* _Task objective_
Repeat precisely the span of lines below that opens with the line containing "I wanted to" and closes with the line containing "## Deploying to minikube locally", both included.

* _Records for the exercise_
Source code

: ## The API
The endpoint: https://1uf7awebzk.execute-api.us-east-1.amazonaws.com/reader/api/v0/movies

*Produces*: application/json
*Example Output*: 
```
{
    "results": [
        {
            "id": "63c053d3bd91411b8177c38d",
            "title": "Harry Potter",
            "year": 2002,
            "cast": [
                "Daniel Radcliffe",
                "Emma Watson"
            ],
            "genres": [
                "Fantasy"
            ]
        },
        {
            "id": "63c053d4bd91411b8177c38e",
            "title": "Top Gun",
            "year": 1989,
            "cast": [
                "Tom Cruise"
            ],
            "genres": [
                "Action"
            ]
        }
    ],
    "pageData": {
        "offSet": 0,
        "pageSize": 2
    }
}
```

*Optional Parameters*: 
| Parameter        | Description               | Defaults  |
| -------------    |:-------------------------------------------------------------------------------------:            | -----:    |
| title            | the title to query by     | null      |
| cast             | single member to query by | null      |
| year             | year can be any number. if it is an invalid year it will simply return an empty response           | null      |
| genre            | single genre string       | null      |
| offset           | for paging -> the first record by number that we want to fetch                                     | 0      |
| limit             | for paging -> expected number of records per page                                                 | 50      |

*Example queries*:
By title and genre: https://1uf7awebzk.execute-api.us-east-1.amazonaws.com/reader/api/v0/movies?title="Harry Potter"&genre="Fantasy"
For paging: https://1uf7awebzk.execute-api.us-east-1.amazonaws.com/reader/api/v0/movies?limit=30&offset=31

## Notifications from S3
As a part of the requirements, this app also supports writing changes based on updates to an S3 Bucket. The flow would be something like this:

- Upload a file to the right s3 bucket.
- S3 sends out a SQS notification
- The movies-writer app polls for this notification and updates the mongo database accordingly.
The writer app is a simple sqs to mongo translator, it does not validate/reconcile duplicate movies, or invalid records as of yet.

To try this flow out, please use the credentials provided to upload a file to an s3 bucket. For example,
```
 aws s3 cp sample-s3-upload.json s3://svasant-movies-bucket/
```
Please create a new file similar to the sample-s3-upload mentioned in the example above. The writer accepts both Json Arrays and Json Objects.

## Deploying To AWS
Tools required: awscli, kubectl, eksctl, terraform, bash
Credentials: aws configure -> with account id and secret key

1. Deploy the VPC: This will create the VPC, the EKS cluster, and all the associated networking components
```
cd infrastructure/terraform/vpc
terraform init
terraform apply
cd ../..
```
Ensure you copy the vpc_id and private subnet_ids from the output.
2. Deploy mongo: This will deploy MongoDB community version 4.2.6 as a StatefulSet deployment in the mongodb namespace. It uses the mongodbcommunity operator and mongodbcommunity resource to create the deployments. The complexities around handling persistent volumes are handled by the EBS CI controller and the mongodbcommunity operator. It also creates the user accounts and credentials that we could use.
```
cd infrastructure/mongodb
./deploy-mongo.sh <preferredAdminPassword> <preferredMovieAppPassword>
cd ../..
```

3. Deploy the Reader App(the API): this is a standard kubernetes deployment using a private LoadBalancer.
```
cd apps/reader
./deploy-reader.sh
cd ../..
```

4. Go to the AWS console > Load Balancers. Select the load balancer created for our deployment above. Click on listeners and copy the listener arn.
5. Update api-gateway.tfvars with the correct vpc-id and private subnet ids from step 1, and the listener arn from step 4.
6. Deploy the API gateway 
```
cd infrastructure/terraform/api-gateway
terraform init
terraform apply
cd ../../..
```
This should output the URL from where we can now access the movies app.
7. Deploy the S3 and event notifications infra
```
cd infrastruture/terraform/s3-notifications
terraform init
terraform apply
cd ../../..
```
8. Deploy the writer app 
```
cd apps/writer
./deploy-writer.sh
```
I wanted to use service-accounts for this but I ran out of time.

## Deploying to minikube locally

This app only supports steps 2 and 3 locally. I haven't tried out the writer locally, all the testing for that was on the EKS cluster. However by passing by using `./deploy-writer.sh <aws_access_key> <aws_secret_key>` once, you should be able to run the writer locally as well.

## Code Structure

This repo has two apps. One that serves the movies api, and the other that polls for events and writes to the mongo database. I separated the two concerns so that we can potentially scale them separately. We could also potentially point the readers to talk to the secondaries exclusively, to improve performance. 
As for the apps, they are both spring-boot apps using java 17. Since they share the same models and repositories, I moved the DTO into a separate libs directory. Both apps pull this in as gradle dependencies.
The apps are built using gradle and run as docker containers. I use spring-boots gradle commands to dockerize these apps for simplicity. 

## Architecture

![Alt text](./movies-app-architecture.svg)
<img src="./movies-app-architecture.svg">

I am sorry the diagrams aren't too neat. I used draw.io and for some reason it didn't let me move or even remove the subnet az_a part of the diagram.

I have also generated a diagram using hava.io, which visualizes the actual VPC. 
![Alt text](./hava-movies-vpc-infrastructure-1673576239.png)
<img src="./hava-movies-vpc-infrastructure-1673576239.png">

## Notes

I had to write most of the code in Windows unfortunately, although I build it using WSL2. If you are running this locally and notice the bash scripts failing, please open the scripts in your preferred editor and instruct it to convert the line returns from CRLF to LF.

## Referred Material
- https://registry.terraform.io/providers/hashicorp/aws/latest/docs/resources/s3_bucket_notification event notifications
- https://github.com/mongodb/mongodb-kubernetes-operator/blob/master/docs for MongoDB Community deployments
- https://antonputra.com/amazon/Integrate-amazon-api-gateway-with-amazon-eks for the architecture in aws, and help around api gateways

* _Response_
I wanted to use service-accounts for this but I ran out of time.

## Deploying to minikube locally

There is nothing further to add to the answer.